これでこの2試合でTPJが3G、ルカオが1G1A、安東も1Aと途中から投入された選手が大当たり。後半の流れを掌握し、先制された試合をひっくり返すという試合が2試合続いた。単純にシュートが当たっているというのはもちろんのこと、ユニットとして良い関係性が見られているのは好材料。全て先制して「先行逃げ切り」で積み上げた5連勝とはまた違った流れができつつある。

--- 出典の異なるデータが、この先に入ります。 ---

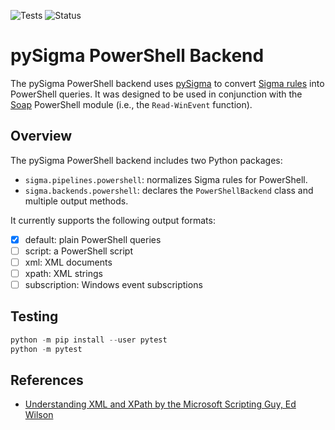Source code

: ![Tests](https://github.com/cyberphor/pySigma-backend-powershell/actions/workflows/test.yml/badge.svg)
![Status](https://img.shields.io/badge/Status-pre--release-orange)
# pySigma PowerShell Backend
The pySigma PowerShell backend uses [pySigma](https://github.com/SigmaHQ/pySigma) to convert [Sigma rules](https://github.com/SigmaHQ/sigma) into PowerShell queries. It was designed to be used in conjunction with the [Soap](https://github.com/cyberphor/Soap) PowerShell module (i.e., the `Read-WinEvent` function). 

## Overview
The pySigma PowerShell backend includes two Python packages:
* `sigma.pipelines.powershell`: normalizes Sigma rules for PowerShell.
* `sigma.backends.powershell`: declares the `PowerShellBackend` class and multiple output methods.

It currently supports the following output formats:
- [x] default: plain PowerShell queries
- [ ] script: a PowerShell script
- [ ] xml: XML documents
- [ ] xpath: XML strings
- [ ] subscription: Windows event subscriptions 

## Testing
```python
python -m pip install --user pytest
python -m pytest
```

## References
* [Understanding XML and XPath by the Microsoft Scripting Guy, Ed Wilson](https://devblogs.microsoft.com/scripting/understanding-xml-and-xpath/)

それだけ”前半攻撃が停滞してしまう”のは問題ではあるが、後半組の活躍に刺激を受けて前半から得点を奪っていければ残り4試合も優位に試合を進めていけるのではないかと思う。
・勝負を分けた「利き足への意識」
強力な個の力を持った攻撃陣を擁する2チームとあって、システム変更による錯乱や守備時のダブルチームなどこの大一番に向けての対策・準備が目立ったこの試合。中でも「利き足への意識の徹底っぷり」は勝負を分けたポイントだった。
例えば前半の横山のカットインからのミドル。対応したインディオは横山の一番得意なコースを空けてしまい、得意な形でシュートを打たせてしまった。さらに1点目は山田、2点目は高瀬が、TPJに対して左足でのシュートやドリブルを許してしまい、生まれている。
山雅も1点目はインディオの中を警戒して縦に行かせたところから生まれてしまってしまったが、その後は得意な左足でプレーさせないように中切りやダブルチームを徹底。チームとして意識は統一されており、対面の常田はもちろん、佐藤、外山、菊井もこの対応はしっかりとこの約束事を守れていた。
もちろん、チームによって対策するポイントはそれぞれなので、それだけが全てではないが、この試合ではチームが1週間、準備と落とし込みをして選手が徹底したポイントが勝負を分けることになったように感じる。
■さあ、ダービーへ
今節はいわきは愛媛に勝利したものの、藤枝・鹿児島がともに中位の宮崎・福島に引き分け、山雅との勝ち点差が2差以内に収まった。
泣いても笑っても残り4節……というところで次は信州ダービー。ホームで迎え撃つは同県の長野パルセイロである。今年は天皇杯とリーグ戦で、ホーム&アウェイ1戦ずつ戦って1勝1分け。山雅が勝ち越しているが、どちらの試合も内容としてはインテンシティの高い、激しい身体のぶつかり合いが繰り返されるゲームとなるので、結局この試合もそこの勝負を制することができるか?が勝敗のカギを握るはず。
ここ最近は3313のようなシステムで戦っているが、4-2-3-1や4-3-3など様々なシステムを採用。ただいずれにしろ、CBの乾、ボランチの宮阪、FWの山本がセンターラインに並ぶのが濃厚。前半戦は山本・乾はベンチスタートだったが、今回は山雅にとっては馴染みの深い選手たちが軸として出てくるだろう。
なにかを仕掛けてくるのであれば長野側になるが、それに早くアジャストして6試合ぶりの先制点を奪い、優位な雰囲気でゲームを進めていきたいところ。「昇格争い」と「ダービー」で少し毛色の違う試合になるが熱く、そして冷静に、審判にもリスペクトを持ちながら勝ち点3を掴み取りたい。